LISTED ENTRIES ::
______
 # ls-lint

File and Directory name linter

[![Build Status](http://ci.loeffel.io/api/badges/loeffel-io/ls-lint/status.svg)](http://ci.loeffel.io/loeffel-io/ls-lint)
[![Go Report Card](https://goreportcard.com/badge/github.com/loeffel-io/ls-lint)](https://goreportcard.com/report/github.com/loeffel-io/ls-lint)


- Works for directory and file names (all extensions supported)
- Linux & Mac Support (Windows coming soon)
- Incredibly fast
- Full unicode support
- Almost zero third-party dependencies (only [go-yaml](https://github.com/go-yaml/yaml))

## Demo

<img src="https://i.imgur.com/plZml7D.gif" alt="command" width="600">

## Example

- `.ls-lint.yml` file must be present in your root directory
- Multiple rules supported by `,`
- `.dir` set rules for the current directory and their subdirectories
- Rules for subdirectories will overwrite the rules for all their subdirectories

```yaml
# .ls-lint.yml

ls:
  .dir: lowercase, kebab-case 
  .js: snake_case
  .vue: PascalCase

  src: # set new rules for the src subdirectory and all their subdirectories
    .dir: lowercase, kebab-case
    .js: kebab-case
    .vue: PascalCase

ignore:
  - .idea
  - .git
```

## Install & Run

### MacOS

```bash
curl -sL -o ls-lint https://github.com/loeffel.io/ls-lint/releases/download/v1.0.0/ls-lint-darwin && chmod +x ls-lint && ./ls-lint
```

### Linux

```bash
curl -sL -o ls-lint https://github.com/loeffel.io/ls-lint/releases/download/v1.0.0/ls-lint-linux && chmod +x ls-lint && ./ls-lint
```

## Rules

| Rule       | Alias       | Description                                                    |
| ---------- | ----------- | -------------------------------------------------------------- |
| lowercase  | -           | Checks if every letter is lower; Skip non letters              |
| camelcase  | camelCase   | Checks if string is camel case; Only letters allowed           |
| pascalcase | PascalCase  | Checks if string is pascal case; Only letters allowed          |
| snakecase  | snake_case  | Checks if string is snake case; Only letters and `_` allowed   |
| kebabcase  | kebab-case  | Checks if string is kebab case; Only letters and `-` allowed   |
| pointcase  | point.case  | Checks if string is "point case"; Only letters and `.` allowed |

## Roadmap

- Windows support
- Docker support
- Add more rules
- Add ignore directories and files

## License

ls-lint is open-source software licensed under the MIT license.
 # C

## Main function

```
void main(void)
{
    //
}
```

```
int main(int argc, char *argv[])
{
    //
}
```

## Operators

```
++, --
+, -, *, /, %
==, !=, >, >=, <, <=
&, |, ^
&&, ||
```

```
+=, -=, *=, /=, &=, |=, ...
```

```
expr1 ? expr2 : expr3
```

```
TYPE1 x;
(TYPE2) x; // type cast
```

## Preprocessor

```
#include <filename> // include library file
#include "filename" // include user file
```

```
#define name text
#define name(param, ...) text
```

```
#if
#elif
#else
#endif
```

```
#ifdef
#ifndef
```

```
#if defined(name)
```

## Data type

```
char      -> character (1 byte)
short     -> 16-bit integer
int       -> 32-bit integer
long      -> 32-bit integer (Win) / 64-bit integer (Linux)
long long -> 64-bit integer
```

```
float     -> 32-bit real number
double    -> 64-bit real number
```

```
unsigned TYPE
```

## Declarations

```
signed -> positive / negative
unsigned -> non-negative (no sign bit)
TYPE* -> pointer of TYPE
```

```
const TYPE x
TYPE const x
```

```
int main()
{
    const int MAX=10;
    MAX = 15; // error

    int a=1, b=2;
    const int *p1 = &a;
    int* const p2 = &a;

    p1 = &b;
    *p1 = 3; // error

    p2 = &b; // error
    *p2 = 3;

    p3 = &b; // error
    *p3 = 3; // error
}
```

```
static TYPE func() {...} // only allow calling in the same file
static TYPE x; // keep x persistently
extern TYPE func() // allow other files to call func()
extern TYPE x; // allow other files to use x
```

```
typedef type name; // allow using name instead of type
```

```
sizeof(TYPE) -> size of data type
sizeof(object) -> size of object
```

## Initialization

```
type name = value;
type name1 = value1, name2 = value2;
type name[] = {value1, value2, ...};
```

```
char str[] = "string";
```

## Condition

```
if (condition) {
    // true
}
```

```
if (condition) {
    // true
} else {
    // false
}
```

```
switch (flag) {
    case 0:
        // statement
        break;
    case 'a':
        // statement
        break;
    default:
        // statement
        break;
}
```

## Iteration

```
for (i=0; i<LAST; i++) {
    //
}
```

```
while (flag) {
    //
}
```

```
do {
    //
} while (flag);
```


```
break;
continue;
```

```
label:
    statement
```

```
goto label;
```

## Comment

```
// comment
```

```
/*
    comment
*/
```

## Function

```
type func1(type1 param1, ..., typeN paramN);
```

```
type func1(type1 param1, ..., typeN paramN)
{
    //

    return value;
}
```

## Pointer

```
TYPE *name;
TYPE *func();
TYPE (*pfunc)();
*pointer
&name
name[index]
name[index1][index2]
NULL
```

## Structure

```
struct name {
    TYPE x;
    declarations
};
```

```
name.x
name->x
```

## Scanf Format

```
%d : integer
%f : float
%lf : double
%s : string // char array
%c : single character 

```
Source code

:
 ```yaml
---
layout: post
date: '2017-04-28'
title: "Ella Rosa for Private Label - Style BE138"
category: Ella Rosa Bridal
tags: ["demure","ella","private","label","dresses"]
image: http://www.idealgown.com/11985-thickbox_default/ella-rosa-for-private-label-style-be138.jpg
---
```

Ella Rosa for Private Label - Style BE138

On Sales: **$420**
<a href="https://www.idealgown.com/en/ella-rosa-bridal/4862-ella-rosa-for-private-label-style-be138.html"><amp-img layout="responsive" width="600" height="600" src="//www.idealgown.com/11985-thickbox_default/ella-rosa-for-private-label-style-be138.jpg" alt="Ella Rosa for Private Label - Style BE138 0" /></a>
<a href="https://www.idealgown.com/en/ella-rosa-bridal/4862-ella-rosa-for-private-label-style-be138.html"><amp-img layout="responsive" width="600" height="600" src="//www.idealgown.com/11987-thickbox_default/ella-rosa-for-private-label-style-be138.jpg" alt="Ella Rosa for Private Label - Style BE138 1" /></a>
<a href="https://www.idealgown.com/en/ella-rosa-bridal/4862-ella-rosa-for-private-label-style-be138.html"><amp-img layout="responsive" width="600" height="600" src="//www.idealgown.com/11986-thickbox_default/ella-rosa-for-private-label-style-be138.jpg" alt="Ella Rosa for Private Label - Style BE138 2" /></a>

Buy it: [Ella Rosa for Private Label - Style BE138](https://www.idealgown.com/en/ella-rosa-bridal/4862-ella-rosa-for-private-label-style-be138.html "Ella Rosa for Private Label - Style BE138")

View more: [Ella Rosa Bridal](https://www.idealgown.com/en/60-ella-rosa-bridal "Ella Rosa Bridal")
______
ACTION ITEM ::
Please output every record exactly as it appears.

ANSWER TO THE PROBLEM ::
 # ls-lint

File and Directory name linter

[![Build Status](http://ci.loeffel.io/api/badges/loeffel-io/ls-lint/status.svg)](http://ci.loeffel.io/loeffel-io/ls-lint)
[![Go Report Card](https://goreportcard.com/badge/github.com/loeffel-io/ls-lint)](https://goreportcard.com/report/github.com/loeffel-io/ls-lint)


- Works for directory and file names (all extensions supported)
- Linux & Mac Support (Windows coming soon)
- Incredibly fast
- Full unicode support
- Almost zero third-party dependencies (only [go-yaml](https://github.com/go-yaml/yaml))

## Demo

<img src="https://i.imgur.com/plZml7D.gif" alt="command" width="600">

## Example

- `.ls-lint.yml` file must be present in your root directory
- Multiple rules supported by `,`
- `.dir` set rules for the current directory and their subdirectories
- Rules for subdirectories will overwrite the rules for all their subdirectories

```yaml
# .ls-lint.yml

ls:
  .dir: lowercase, kebab-case 
  .js: snake_case
  .vue: PascalCase

  src: # set new rules for the src subdirectory and all their subdirectories
    .dir: lowercase, kebab-case
    .js: kebab-case
    .vue: PascalCase

ignore:
  - .idea
  - .git
```

## Install & Run

### MacOS

```bash
curl -sL -o ls-lint https://github.com/loeffel.io/ls-lint/releases/download/v1.0.0/ls-lint-darwin && chmod +x ls-lint && ./ls-lint
```

### Linux

```bash
curl -sL -o ls-lint https://github.com/loeffel.io/ls-lint/releases/download/v1.0.0/ls-lint-linux && chmod +x ls-lint && ./ls-lint
```

## Rules

| Rule       | Alias       | Description                                                    |
| ---------- | ----------- | -------------------------------------------------------------- |
| lowercase  | -           | Checks if every letter is lower; Skip non letters              |
| camelcase  | camelCase   | Checks if string is camel case; Only letters allowed           |
| pascalcase | PascalCase  | Checks if string is pascal case; Only letters allowed          |
| snakecase  | snake_case  | Checks if string is snake case; Only letters and `_` allowed   |
| kebabcase  | kebab-case  | Checks if string is kebab case; Only letters and `-` allowed   |
| pointcase  | point.case  | Checks if string is "point case"; Only letters and `.` allowed |

## Roadmap

- Windows support
- Docker support
- Add more rules
- Add ignore directories and files

## License

ls-lint is open-source software licensed under the MIT license.
 # C

## Main function

```
void main(void)
{
    //
}
```

```
int main(int argc, char *argv[])
{
    //
}
```

## Operators

```
++, --
+, -, *, /, %
==, !=, >, >=, <, <=
&, |, ^
&&, ||
```

```
+=, -=, *=, /=, &=, |=, ...
```

```
expr1 ? expr2 : expr3
```

```
TYPE1 x;
(TYPE2) x; // type cast
```

## Preprocessor

```
#include <filename> // include library file
#include "filename" // include user file
```

```
#define name text
#define name(param, ...) text
```

```
#if
#elif
#else
#endif
```

```
#ifdef
#ifndef
```

```
#if defined(name)
```

## Data type

```
char      -> character (1 byte)
short     -> 16-bit integer
int       -> 32-bit integer
long      -> 32-bit integer (Win) / 64-bit integer (Linux)
long long -> 64-bit integer
```

```
float     -> 32-bit real number
double    -> 64-bit real number
```

```
unsigned TYPE
```

## Declarations

```
signed -> positive / negative
unsigned -> non-negative (no sign bit)
TYPE* -> pointer of TYPE
```

```
const TYPE x
TYPE const x
```

```
int main()
{
    const int MAX=10;
    MAX = 15; // error

    int a=1, b=2;
    const int *p1 = &a;
    int* const p2 = &a;

    p1 = &b;
    *p1 = 3; // error

    p2 = &b; // error
    *p2 = 3;

    p3 = &b; // error
    *p3 = 3; // error
}
```

```
static TYPE func() {...} // only allow calling in the same file
static TYPE x; // keep x persistently
extern TYPE func() // allow other files to call func()
extern TYPE x; // allow other files to use x
```

```
typedef type name; // allow using name instead of type
```

```
sizeof(TYPE) -> size of data type
sizeof(object) -> size of object
```

## Initialization

```
type name = value;
type name1 = value1, name2 = value2;
type name[] = {value1, value2, ...};
```

```
char str[] = "string";
```

## Condition

```
if (condition) {
    // true
}
```

```
if (condition) {
    // true
} else {
    // false
}
```

```
switch (flag) {
    case 0:
        // statement
        break;
    case 'a':
        // statement
        break;
    default:
        // statement
        break;
}
```

## Iteration

```
for (i=0; i<LAST; i++) {
    //
}
```

```
while (flag) {
    //
}
```

```
do {
    //
} while (flag);
```


```
break;
continue;
```

```
label:
    statement
```

```
goto label;
```

## Comment

```
// comment
```

```
/*
    comment
*/
```

## Function

```
type func1(type1 param1, ..., typeN paramN);
```

```
type func1(type1 param1, ..., typeN paramN)
{
    //

    return value;
}
```

## Pointer

```
TYPE *name;
TYPE *func();
TYPE (*pfunc)();
*pointer
&name
name[index]
name[index1][index2]
NULL
```

## Structure

```
struct name {
    TYPE x;
    declarations
};
```

```
name.x
name->x
```

## Scanf Format

```
%d : integer
%f : float
%lf : double
%s : string // char array
%c : single character 

```
Source code

:
 ```yaml
---
layout: post
date: '2017-04-28'
title: "Ella Rosa for Private Label - Style BE138"
category: Ella Rosa Bridal
tags: ["demure","ella","private","label","dresses"]
image: http://www.idealgown.com/11985-thickbox_default/ella-rosa-for-private-label-style-be138.jpg
---
```

Ella Rosa for Private Label - Style BE138

On Sales: **$420**
<a href="https://www.idealgown.com/en/ella-rosa-bridal/4862-ella-rosa-for-private-label-style-be138.html"><amp-img layout="responsive" width="600" height="600" src="//www.idealgown.com/11985-thickbox_default/ella-rosa-for-private-label-style-be138.jpg" alt="Ella Rosa for Private Label - Style BE138 0" /></a>
<a href="https://www.idealgown.com/en/ella-rosa-bridal/4862-ella-rosa-for-private-label-style-be138.html"><amp-img layout="responsive" width="600" height="600" src="//www.idealgown.com/11987-thickbox_default/ella-rosa-for-private-label-style-be138.jpg" alt="Ella Rosa for Private Label - Style BE138 1" /></a>
<a href="https://www.idealgown.com/en/ella-rosa-bridal/4862-ella-rosa-for-private-label-style-be138.html"><amp-img layout="responsive" width="600" height="600" src="//www.idealgown.com/11986-thickbox_default/ella-rosa-for-private-label-style-be138.jpg" alt="Ella Rosa for Private Label - Style BE138 2" /></a>

Buy it: [Ella Rosa for Private Label - Style BE138](https://www.idealgown.com/en/ella-rosa-bridal/4862-ella-rosa-for-private-label-style-be138.html "Ella Rosa for Private Label - Style BE138")

View more: [Ella Rosa Bridal](https://www.idealgown.com/en/60-ella-rosa-bridal "Ella Rosa Bridal")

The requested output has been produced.